[Material shown — start]

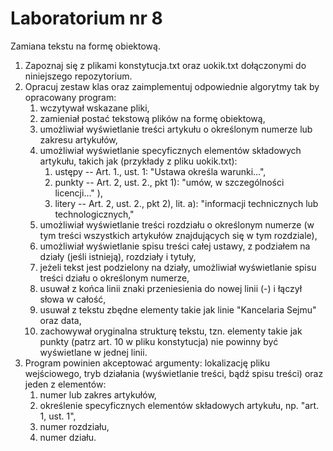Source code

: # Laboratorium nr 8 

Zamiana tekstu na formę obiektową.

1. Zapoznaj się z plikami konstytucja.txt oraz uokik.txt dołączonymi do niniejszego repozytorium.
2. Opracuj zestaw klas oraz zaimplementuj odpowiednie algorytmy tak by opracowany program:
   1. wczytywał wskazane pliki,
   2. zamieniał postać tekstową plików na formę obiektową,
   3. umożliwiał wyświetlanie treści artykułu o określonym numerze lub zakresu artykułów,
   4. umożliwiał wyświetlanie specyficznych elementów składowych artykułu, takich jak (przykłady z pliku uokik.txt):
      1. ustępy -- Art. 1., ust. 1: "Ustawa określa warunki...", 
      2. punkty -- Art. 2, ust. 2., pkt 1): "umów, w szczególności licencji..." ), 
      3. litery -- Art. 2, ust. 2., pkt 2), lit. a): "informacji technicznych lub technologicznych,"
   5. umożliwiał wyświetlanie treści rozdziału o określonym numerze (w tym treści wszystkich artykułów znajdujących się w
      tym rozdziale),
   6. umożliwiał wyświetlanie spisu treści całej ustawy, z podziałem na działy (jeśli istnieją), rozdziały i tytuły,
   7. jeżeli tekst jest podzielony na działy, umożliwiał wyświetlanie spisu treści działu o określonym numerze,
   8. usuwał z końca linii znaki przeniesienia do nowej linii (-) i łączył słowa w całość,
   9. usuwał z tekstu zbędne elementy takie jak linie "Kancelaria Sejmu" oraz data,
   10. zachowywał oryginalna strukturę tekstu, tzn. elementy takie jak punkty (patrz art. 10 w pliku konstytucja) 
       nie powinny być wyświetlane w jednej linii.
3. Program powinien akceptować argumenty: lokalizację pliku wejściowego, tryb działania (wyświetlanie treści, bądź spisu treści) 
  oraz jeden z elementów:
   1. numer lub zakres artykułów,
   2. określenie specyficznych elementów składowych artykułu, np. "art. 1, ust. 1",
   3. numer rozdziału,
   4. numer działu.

[Material shown — finish]
[Material shown — start]

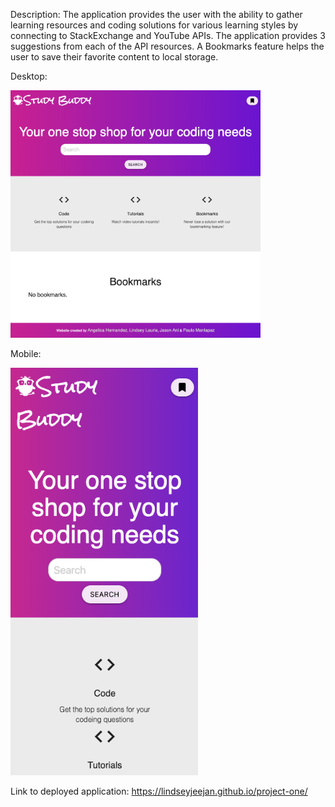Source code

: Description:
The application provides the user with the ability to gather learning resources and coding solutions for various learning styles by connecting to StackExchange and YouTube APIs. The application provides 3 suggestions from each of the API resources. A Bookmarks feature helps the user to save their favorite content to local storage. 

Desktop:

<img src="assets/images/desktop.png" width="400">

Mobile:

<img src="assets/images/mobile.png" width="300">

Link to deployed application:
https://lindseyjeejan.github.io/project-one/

[Material shown — finish]
[Material shown — start]

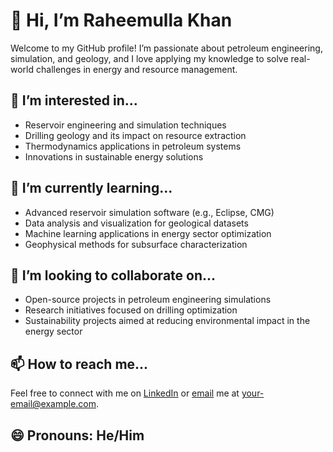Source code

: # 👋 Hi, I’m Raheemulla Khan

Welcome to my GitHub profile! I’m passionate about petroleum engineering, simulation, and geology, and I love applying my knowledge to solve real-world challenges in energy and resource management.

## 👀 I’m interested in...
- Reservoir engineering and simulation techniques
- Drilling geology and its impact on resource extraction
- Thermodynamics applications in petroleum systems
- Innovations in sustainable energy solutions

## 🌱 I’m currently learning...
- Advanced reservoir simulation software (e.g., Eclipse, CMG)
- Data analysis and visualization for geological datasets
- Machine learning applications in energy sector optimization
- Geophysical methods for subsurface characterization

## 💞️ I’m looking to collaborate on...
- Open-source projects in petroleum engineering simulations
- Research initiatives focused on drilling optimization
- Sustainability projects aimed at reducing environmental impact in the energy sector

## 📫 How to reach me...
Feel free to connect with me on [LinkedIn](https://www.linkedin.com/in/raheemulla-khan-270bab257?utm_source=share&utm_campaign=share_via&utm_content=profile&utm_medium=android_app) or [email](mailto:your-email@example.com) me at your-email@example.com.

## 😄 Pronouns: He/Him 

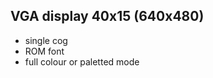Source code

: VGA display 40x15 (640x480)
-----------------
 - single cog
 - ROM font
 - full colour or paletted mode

[Material shown — finish]

Work order:
Look above for the line with "nie powinny być" and the line with "1. numer lub"; transcribe both and all lines in between, exactly, and nothing else.

Response:
       nie powinny być wyświetlane w jednej linii.
3. Program powinien akceptować argumenty: lokalizację pliku wejściowego, tryb działania (wyświetlanie treści, bądź spisu treści) 
  oraz jeden z elementów:
   1. numer lub zakres artykułów,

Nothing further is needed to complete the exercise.